The Kadoories’ Hong Kong Real Estate Trophies Bloomberg

HONG KONG – The Kadoorie family is proving that anything’s possible in Hong Kong’s property market.

By turning a barren hillside into a multi billion-dollar fortune, they’ve shown what quiet perseverance can accomplish in a world where brash millionaires are increasingly being minted overnight.

The Kadoories’ propensity to hang on to and nurture assets has allowed them to amass a trove of trophy landmarks, from The Peninsula hotel to the city’s 125-year-old Peak Tram. Now, Bloomberg calculations based on estimates from three independent realtors reveals that the combined value of a huddle of residential properties on the Kowloon Peninsula, held by the family for more than 80 years, could be worth as much as $4.4 billion, bumping Michael Kadoorie’s net worth up to $11.3 billion and making him the sixth-richest man in Hong Kong, behind Henry Cheng and Raymond Kwok.

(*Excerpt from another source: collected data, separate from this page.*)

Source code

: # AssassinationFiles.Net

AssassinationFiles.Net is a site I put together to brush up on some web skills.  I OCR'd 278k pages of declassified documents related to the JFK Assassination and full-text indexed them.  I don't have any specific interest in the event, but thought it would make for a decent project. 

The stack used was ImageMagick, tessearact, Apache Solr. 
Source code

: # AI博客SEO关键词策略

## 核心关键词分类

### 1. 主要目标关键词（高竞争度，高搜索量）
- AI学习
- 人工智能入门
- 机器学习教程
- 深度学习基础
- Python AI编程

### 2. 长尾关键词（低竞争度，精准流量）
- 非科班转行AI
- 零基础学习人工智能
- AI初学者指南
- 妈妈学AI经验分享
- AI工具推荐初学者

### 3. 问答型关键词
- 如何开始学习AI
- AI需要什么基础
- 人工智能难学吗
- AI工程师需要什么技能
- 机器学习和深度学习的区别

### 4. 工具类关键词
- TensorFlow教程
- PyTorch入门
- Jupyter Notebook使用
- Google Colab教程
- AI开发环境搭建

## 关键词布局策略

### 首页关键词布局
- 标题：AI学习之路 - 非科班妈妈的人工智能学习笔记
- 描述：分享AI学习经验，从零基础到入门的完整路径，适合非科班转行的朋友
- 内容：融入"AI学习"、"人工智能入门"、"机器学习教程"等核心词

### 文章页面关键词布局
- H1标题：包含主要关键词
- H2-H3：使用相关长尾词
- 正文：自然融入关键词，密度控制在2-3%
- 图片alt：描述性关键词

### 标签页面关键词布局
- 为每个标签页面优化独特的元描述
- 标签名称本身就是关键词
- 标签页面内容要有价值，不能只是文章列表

Their history in the far East can be traced back to the 1880s, when Sir Elly Kadoorie, and his older brother Ellis, Baghdad Iraqi-born Jews arrived in Hong Kong to work for another prominent family of the Baghdad Jewish diaspora, the Sassoons. They later set up a brokerage that enabled them to build up stakes in hotels, banking and power generation facilities. In 1922 Ellis died a bachelor, leaving Elly to carry on the family name. In 1931 he had the foresight to buy a large plot of land near Mong Kok. It cost HK$326,000 ($41,530) or about $200,000 based on the Silver Standard exchange rate at the time, and there wasn’t much there save a few scrubby trees. Today, it’s a verdant oasis, just a stone’s throw from one of the most densely populated neighborhoods on Earth. That’s par for the course in Hong Kong, where the yawning gap between the haves and have-nots is immediately visible. House prices in the city have risen 167 percent over the past decade, making it the world’s least affordable.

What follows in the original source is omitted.